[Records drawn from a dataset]
↓↓↓

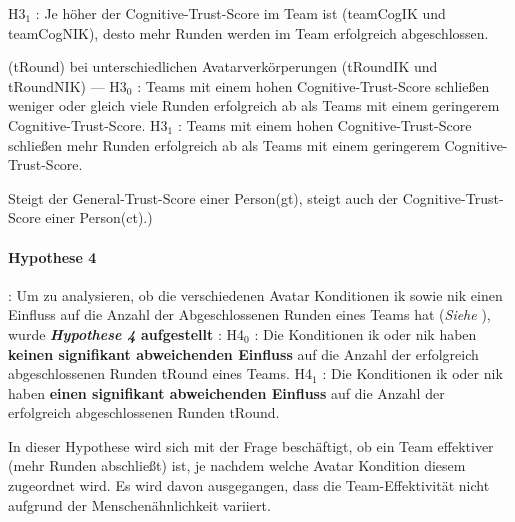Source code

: \documentclass[a4paper,11pt]{article}%
\renewcommand{\\}{\vspace*{0.5\baselineskip} \newline}
\begin{document}
H3$_{1}$ : Je höher der Cognitive-Trust-Score im Team ist (\ac{teamCogIK} und \ac{teamCogNIK}), desto mehr Runden werden im Team erfolgreich abgeschlossen.

 (\ac{tRound}) bei unterschiedlichen Avatarverkörperungen (\ac{tRoundIK} und \ac{tRoundNIK})
 ---
H3$_{0}$ : Teams mit einem hohen Cognitive-Trust-Score schließen weniger oder gleich viele Runden erfolgreich ab als Teams mit einem geringerem Cognitive-Trust-Score.
H3$_{1}$ : Teams mit einem hohen Cognitive-Trust-Score schließen mehr Runden erfolgreich ab als Teams mit einem geringerem Cognitive-Trust-Score.
	
Steigt der General-Trust-Score einer Person(\ac{gt}), steigt auch der Cognitive-Trust-Score einer Person(\ac{ct}).)	
\paragraph{Hypothese 4}:
Um zu analysieren, ob die verschiedenen Avatar Konditionen \ac{ik} sowie \ac{nik} einen Einfluss auf die Anzahl der Abgeschlossenen Runden eines Teams hat (\textit{Siehe }), wurde \textbf{\textit{Hypothese 4} aufgestellt} :\\
	H4$_{0}$ : Die Konditionen \ac{ik} oder \ac{nik} haben \textbf{keinen signifikant abweichenden Einfluss} auf die Anzahl der erfolgreich abgeschlossenen Runden \ac{tRound} eines Teams.\newline
	H4$_{1}$ : Die Konditionen \ac{ik} oder \ac{nik} haben \textbf{einen signifikant abweichenden Einfluss} auf die Anzahl der erfolgreich abgeschlossenen Runden \ac{tRound}.

In dieser Hypothese wird sich mit der Frage beschäftigt, ob ein Team effektiver (mehr Runden abschließt) ist, je nachdem welche Avatar Kondition diesem zugeordnet wird. Es wird davon ausgegangen, dass die Team-Effektivität nicht aufgrund der Menschenähnlichkeit variiert.
\end{document}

↑↑↑

### Work to complete:
Reproduce the data above line for line, from its first line through the line containing "Cognitive-Trust-Score schließen weniger", both ends included, with the pictures omitted and nothing more.

### Response:
Source code

: \documentclass[a4paper,11pt]{article}%
\renewcommand{\\}{\vspace*{0.5\baselineskip} \newline}
\begin{document}
H3$_{1}$ : Je höher der Cognitive-Trust-Score im Team ist (\ac{teamCogIK} und \ac{teamCogNIK}), desto mehr Runden werden im Team erfolgreich abgeschlossen.

 (\ac{tRound}) bei unterschiedlichen Avatarverkörperungen (\ac{tRoundIK} und \ac{tRoundNIK})
 ---
H3$_{0}$ : Teams mit einem hohen Cognitive-Trust-Score schließen weniger oder gleich viele Runden erfolgreich ab als Teams mit einem geringerem Cognitive-Trust-Score.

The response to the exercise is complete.